*Prompt*
From the entries, copy out every line in which the word "this" is found.
BEGIN Material for the task
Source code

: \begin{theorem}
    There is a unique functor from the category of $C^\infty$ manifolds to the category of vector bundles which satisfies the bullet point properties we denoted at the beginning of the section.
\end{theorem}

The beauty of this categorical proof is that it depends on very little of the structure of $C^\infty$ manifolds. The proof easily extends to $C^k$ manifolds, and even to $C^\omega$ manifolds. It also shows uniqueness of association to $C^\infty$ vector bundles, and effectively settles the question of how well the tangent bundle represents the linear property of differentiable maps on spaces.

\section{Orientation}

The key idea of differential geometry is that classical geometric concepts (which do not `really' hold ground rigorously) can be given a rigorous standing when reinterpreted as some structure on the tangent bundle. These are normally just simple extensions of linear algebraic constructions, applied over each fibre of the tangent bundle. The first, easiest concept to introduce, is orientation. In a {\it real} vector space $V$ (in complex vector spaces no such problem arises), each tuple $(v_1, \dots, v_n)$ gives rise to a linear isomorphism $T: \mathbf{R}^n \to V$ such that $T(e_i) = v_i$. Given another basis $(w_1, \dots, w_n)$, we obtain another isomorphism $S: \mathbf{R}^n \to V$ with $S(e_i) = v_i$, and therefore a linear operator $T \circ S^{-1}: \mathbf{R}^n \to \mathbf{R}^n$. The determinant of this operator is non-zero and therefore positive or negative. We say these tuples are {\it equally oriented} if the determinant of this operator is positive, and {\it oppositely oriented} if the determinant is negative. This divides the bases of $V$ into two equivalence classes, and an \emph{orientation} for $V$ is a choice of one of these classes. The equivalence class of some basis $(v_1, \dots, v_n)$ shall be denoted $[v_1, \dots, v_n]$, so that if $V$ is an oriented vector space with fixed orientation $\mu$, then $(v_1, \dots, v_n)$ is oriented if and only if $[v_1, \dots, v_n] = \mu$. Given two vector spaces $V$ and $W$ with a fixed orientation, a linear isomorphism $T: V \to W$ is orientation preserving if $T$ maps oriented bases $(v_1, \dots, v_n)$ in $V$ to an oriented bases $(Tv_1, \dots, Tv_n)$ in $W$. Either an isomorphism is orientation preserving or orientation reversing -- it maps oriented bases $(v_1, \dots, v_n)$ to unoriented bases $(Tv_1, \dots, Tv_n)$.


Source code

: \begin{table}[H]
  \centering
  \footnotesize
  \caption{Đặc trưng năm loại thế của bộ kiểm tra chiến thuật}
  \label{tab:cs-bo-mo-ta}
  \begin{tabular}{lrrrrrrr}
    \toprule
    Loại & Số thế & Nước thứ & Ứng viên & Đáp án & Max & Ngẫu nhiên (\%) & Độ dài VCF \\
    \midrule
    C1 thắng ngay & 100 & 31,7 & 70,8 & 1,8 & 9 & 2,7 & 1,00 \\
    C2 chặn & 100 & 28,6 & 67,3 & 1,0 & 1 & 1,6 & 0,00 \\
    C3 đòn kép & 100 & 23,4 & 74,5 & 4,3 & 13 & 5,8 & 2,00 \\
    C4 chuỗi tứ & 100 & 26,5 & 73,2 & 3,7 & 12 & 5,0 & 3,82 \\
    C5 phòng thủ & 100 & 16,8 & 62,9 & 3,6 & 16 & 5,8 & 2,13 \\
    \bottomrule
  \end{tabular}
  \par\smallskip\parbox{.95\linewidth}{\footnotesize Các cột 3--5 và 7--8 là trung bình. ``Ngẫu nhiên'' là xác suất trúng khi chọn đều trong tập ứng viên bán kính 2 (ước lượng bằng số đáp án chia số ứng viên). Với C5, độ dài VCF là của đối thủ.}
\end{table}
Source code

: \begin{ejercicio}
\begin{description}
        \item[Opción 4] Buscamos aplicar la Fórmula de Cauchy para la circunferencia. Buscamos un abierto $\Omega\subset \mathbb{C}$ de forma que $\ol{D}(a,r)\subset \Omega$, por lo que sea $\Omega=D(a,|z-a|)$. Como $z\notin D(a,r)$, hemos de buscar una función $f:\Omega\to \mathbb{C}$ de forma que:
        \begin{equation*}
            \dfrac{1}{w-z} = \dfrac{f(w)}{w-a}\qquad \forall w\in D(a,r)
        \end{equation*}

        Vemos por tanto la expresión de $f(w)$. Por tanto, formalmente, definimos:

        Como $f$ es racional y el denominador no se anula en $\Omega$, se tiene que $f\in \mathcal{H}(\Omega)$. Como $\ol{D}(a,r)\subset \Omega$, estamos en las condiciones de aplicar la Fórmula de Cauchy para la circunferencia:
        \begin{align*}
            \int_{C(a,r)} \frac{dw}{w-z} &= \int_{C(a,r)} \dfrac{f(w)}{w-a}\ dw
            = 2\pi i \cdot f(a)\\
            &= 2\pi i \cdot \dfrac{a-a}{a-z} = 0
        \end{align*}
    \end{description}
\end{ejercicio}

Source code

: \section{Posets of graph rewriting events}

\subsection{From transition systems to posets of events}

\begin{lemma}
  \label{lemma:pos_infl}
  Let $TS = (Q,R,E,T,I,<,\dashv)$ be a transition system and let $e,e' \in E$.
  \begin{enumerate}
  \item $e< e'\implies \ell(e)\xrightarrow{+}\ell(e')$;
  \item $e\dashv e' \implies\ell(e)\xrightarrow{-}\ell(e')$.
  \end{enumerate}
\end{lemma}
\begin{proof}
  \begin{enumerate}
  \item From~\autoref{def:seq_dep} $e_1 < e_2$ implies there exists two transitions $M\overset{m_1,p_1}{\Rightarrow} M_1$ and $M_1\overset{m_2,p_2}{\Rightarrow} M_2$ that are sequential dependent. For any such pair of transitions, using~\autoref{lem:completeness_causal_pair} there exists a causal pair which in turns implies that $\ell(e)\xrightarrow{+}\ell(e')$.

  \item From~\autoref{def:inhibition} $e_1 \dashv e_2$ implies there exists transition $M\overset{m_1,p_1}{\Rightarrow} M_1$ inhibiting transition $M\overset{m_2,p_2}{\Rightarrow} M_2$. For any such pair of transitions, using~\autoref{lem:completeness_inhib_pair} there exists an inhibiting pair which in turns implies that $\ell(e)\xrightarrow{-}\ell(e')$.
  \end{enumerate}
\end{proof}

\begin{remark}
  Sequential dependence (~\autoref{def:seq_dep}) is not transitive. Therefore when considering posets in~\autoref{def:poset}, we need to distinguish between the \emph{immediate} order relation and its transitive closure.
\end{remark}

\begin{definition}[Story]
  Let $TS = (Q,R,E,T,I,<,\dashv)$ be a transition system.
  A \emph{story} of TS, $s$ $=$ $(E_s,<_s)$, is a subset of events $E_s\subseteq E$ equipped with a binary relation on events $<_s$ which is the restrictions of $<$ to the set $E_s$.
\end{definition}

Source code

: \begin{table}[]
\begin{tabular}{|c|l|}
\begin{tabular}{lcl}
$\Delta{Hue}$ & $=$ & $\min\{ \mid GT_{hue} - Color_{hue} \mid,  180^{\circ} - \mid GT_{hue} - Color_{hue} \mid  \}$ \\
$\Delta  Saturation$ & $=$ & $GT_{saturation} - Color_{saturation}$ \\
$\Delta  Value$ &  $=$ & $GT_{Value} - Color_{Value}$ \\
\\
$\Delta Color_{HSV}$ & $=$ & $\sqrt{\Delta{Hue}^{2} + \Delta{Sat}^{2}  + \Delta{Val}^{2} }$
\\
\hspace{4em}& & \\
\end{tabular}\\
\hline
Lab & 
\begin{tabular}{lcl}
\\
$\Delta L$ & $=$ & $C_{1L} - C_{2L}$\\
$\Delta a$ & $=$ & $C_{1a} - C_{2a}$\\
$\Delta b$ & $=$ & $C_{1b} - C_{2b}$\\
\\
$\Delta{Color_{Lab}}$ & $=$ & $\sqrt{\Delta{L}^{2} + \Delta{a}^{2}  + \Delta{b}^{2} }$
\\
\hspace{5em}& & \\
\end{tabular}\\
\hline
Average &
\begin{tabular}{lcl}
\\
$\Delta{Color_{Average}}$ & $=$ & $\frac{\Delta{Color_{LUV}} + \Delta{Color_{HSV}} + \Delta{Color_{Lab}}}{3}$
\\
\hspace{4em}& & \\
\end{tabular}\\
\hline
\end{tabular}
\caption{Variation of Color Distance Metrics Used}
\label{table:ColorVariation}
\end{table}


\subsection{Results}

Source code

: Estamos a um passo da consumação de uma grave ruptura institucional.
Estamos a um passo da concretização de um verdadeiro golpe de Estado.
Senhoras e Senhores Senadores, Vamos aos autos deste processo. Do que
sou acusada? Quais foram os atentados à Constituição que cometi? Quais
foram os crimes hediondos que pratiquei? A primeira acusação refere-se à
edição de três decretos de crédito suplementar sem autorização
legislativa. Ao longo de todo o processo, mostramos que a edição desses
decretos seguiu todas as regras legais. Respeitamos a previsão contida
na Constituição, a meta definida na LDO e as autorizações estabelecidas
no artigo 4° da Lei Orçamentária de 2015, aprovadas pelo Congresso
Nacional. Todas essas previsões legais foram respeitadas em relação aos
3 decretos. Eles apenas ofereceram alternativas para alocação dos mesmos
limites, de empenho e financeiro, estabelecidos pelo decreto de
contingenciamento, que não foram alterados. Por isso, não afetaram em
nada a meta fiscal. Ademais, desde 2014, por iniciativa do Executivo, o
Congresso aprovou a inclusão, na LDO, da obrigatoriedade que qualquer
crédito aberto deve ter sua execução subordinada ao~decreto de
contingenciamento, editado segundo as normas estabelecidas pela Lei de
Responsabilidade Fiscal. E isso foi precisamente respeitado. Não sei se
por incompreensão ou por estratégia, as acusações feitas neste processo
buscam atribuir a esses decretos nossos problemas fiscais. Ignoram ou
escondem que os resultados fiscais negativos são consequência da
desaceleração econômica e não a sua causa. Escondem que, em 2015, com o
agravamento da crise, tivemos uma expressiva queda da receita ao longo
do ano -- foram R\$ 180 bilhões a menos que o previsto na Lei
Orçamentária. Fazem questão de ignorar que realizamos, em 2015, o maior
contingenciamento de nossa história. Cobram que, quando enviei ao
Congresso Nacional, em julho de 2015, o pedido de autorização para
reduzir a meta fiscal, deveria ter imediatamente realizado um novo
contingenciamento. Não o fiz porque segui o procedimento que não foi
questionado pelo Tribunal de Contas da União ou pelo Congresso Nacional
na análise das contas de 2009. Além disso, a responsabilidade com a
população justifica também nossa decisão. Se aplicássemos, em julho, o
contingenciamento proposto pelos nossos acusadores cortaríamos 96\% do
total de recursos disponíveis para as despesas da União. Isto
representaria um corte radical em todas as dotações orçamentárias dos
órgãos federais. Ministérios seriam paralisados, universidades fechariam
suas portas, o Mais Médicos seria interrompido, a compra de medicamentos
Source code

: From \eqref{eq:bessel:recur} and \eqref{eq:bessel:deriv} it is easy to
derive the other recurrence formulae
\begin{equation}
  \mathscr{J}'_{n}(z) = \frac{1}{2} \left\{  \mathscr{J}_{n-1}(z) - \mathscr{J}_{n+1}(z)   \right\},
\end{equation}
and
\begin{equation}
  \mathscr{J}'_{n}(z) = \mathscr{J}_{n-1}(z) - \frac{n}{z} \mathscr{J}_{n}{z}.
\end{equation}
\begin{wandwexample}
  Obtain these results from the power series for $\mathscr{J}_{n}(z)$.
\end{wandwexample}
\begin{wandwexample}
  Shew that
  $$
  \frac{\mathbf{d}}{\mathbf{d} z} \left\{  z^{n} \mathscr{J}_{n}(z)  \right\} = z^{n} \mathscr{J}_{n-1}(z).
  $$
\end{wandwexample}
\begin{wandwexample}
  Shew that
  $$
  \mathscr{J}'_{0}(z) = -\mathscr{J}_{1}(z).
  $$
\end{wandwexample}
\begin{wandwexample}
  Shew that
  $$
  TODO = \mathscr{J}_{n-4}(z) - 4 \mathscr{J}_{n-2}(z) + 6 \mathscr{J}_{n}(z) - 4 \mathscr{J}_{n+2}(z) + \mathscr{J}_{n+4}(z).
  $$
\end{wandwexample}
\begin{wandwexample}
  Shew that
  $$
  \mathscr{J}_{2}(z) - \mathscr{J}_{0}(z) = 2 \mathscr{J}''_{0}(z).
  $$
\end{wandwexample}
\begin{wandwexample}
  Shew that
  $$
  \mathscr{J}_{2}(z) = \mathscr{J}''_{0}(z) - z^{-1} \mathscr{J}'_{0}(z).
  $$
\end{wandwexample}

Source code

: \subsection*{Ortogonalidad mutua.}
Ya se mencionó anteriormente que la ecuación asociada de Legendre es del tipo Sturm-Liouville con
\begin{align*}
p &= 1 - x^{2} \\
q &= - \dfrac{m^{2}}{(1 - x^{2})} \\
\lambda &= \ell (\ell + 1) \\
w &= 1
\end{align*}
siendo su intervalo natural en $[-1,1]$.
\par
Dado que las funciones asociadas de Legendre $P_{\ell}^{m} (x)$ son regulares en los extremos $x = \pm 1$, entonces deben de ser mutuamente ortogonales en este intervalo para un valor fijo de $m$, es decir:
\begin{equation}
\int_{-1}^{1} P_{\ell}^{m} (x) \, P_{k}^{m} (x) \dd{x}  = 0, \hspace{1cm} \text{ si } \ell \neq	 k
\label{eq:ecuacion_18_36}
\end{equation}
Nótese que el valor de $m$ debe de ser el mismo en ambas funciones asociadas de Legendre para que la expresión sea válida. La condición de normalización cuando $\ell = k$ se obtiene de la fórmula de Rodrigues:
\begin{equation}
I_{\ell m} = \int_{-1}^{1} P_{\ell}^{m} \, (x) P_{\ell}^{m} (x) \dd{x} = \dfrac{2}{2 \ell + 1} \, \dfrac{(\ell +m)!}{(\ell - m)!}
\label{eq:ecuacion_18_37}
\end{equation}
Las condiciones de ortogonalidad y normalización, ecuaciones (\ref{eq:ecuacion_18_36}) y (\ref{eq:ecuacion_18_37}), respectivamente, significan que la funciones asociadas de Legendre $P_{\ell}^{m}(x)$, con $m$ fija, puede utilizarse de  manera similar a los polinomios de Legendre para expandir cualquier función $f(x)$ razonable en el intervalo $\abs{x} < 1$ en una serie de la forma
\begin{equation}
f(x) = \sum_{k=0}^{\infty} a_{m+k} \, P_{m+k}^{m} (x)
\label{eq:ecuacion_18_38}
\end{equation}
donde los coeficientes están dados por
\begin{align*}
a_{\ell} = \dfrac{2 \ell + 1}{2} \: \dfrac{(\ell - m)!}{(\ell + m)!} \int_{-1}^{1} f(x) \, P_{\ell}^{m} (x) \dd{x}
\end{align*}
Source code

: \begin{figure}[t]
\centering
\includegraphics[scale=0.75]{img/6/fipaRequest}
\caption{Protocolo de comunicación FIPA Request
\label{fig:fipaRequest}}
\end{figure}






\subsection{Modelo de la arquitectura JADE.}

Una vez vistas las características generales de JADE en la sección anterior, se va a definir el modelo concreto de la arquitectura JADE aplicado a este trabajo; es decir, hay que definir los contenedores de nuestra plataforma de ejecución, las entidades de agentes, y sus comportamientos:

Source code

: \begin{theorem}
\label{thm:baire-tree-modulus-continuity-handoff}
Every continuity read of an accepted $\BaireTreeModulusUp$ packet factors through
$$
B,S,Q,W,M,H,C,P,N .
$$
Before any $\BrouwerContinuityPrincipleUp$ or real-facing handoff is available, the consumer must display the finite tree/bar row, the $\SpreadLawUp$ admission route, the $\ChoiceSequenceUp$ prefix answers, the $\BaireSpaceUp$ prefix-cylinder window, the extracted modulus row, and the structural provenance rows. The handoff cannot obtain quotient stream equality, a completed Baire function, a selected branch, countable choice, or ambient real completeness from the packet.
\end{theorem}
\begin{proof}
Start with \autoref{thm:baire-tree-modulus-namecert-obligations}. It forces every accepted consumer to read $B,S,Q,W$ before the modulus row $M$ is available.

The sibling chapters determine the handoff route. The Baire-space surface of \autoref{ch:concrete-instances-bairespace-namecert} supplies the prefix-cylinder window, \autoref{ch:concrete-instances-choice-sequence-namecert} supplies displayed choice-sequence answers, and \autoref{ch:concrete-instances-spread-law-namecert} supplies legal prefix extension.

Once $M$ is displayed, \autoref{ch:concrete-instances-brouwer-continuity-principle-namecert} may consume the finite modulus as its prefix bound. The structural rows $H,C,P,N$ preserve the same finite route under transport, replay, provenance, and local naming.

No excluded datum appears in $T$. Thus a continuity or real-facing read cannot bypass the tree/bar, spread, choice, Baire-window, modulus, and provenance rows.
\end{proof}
END Material for the task
*Task response*
The beauty of this categorical proof is that it depends on very little of the structure of $C^\infty$ manifolds. The proof easily extends to $C^k$ manifolds, and even to $C^\omega$ manifolds. It also shows uniqueness of association to $C^\infty$ vector bundles, and effectively settles the question of how well the tangent bundle represents the linear property of differentiable maps on spaces.
The key idea of differential geometry is that classical geometric concepts (which do not `really' hold ground rigorously) can be given a rigorous standing when reinterpreted as some structure on the tangent bundle. These are normally just simple extensions of linear algebraic constructions, applied over each fibre of the tangent bundle. The first, easiest concept to introduce, is orientation. In a {\it real} vector space $V$ (in complex vector spaces no such problem arises), each tuple $(v_1, \dots, v_n)$ gives rise to a linear isomorphism $T: \mathbf{R}^n \to V$ such that $T(e_i) = v_i$. Given another basis $(w_1, \dots, w_n)$, we obtain another isomorphism $S: \mathbf{R}^n \to V$ with $S(e_i) = v_i$, and therefore a linear operator $T \circ S^{-1}: \mathbf{R}^n \to \mathbf{R}^n$. The determinant of this operator is non-zero and therefore positive or negative. We say these tuples are {\it equally oriented} if the determinant of this operator is positive, and {\it oppositely oriented} if the determinant is negative. This divides the bases of $V$ into two equivalence classes, and an \emph{orientation} for $V$ is a choice of one of these classes. The equivalence class of some basis $(v_1, \dots, v_n)$ shall be denoted $[v_1, \dots, v_n]$, so that if $V$ is an oriented vector space with fixed orientation $\mu$, then $(v_1, \dots, v_n)$ is oriented if and only if $[v_1, \dots, v_n] = \mu$. Given two vector spaces $V$ and $W$ with a fixed orientation, a linear isomorphism $T: V \to W$ is orientation preserving if $T$ maps oriented bases $(v_1, \dots, v_n)$ in $V$ to an oriented bases $(Tv_1, \dots, Tv_n)$ in $W$. Either an isomorphism is orientation preserving or orientation reversing -- it maps oriented bases $(v_1, \dots, v_n)$ to unoriented bases $(Tv_1, \dots, Tv_n)$.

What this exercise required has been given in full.